Wednesday 25 November 2009

Parents off the Hook




A post with a longer gestation period than usual. Which means that it is rather less topical when I first thought about writing it. But the fact I am not quick witted or articulate enough to commit cyber-ink to cyber-paper should not be an impediment to saying anything.


The latest campaign from Richard Dawkins marketing wing is a full-on plea to parents, teachers and others with responsibility for bringing up and educating our children not to "indoctrinate" them with our own values. Instead we should let them choose for themselves. The spirit of this idea seems very sixties to me. I have this vague memory that there were schools then where outmoded ideas like "lessons" or discipline were seen as unhelpful in a child's development. So they were allowed to do pretty much as they liked. Not suprisingly they chose to run riot.


As a parent I am relieved I did not see this poster about 12 years ago. Then I would have faced a real dilemma. Bring them up as catholics (as I did). Or listen to the wise counsel of Richard Dawkins and keep them away from religion. The problem is that would have opened up a series of difficult questions as to what I should say. What moral compass should I equip them with? Christianity strikes me such a good way to provide children with some standards with which to grow up I fear that any alternative would smack of improvisation. I mean don't steal and don't murder are a bit Old Testament. Perhaps: if you must steal or generally create mayhem, at least don't get caught.


Last week was inter-faith week. I had the privilege of attending a work-based "event" at which a number of speakers from different religious traditions talked about how their faith informed their approach to working life. Among them was a humanist who gave a good account of the humanist perspective about how we should give of our best in this life as its the only one we have. But more strikingly as I listened to the accounts of those with faith - and in particular a Sikh - I was impressed by the thought that the journey we are on to make sense of this world and to connect with God really is a universal one.


Richard Dawkins and other anti-theists wish to win a people for science and rationalism. But I believe the price we would pay for their "victory" is a moral vacuum. And how would that vacuum be filled? Whilst we should stand behind our own beliefs I also think that we should not be afraid to stand shoulder to shoulder with other faith communities and decry this latest campaign for what it is: dangerous nonsense which undermines our role as parents and creates far more problems than it would ever solve. Religions across the world are at heart about our relationship not just with God but with one another too, and whilst they are prone to fall into the hands of those who will distort and pervert religion for more secular ends, the basic tenets of religious faith provide us with far more by way of a toolkit for life than science. And so it is a wonderful way of helping our children understand their place in the world.

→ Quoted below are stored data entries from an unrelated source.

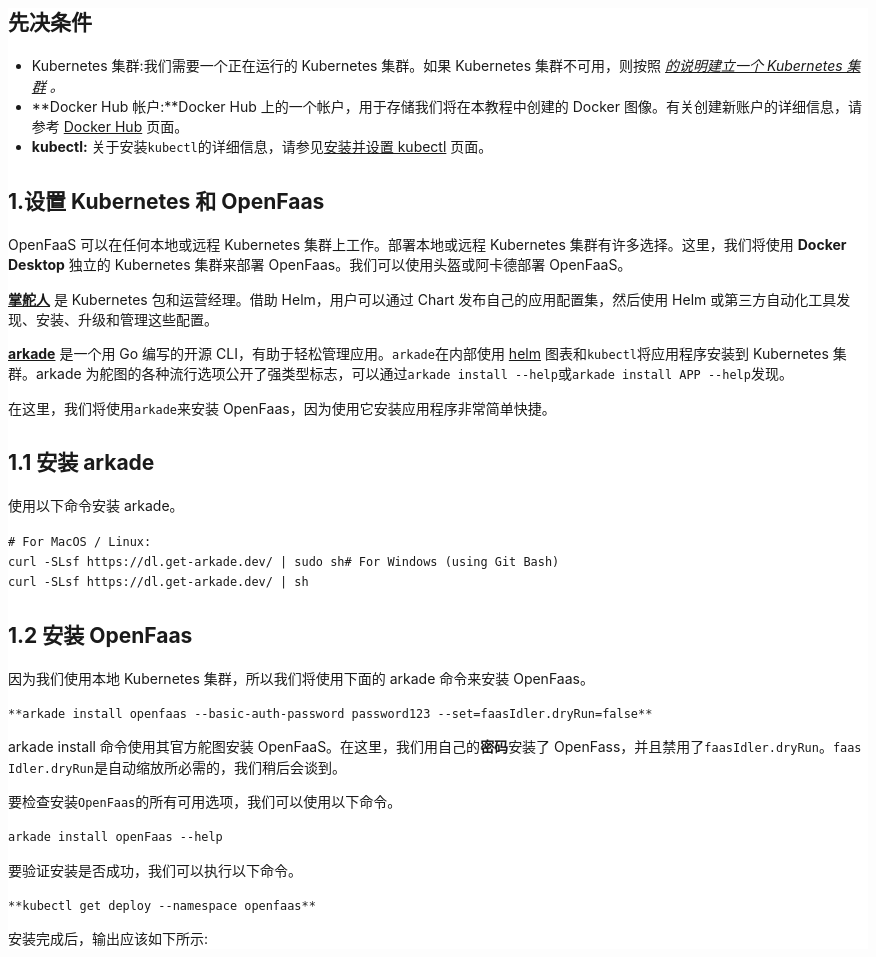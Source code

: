 ## 先决条件

*   Kubernetes 集群:我们需要一个正在运行的 Kubernetes 集群。如果 Kubernetes 集群不可用，则按照 [*的说明建立一个 Kubernetes 集群*](https://kubernetes.io/docs/setup/) *。*
*   **Docker Hub 帐户:**Docker Hub 上的一个帐户，用于存储我们将在本教程中创建的 Docker 图像。有关创建新账户的详细信息，请参考 [Docker Hub](https://hub.docker.com/) 页面。
*   **kubectl:** 关于安装`kubectl`的详细信息，请参见[安装并设置 kubectl](https://kubernetes.io/docs/tasks/tools/install-kubectl/) 页面。

## 1.设置 Kubernetes 和 OpenFaas

OpenFaaS 可以在任何本地或远程 Kubernetes 集群上工作。部署本地或远程 Kubernetes 集群有许多选择。这里，我们将使用 **Docker Desktop** 独立的 Kubernetes 集群来部署 OpenFaas。我们可以使用头盔或阿卡德部署 OpenFaaS。

[**掌舵人**](https://helm.sh/) 是 Kubernetes 包和运营经理。借助 Helm，用户可以通过 Chart 发布自己的应用配置集，然后使用 Helm 或第三方自动化工具发现、安装、升级和管理这些配置。

[**arkade**](https://github.com/alexellis/arkade) 是一个用 Go 编写的开源 CLI，有助于轻松管理应用。`arkade`在内部使用 [helm](https://helm.sh/) 图表和`kubectl`将应用程序安装到 Kubernetes 集群。arkade 为舵图的各种流行选项公开了强类型标志，可以通过`arkade install --help`或`arkade install APP --help`发现。

在这里，我们将使用`arkade`来安装 OpenFaas，因为使用它安装应用程序非常简单快捷。

## 1.1 安装 arkade

使用以下命令安装 arkade。

```
# For MacOS / Linux: 
curl -SLsf https://dl.get-arkade.dev/ | sudo sh# For Windows (using Git Bash) 
curl -SLsf https://dl.get-arkade.dev/ | sh
```

## 1.2 安装 OpenFaas

因为我们使用本地 Kubernetes 集群，所以我们将使用下面的 arkade 命令来安装 OpenFaas。

```
**arkade install openfaas --basic-auth-password password123 --set=faasIdler.dryRun=false**
```

arkade install 命令使用其官方舵图安装 OpenFaaS。在这里，我们用自己的**密码**安装了 OpenFass，并且禁用了`faasIdler.dryRun`。`faasIdler.dryRun`是自动缩放所必需的，我们稍后会谈到。

要检查安装`OpenFaas`的所有可用选项，我们可以使用以下命令。

`arkade install openFaas --help`

要验证安装是否成功，我们可以执行以下命令。

```
**kubectl get deploy --namespace openfaas**
```

安装完成后，输出应该如下所示:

One last thought: the Dawkins marketing department obviously aren't parents. The average child having been brought up in a faith-based environment, far from becoming a fully fledged and deluded theist, has a tendency to push back at everything that parental authority can muster by the time they reach their mid-teens. A far more effective poster would have insisted that parents do label their kids; and then left the kids to give their response.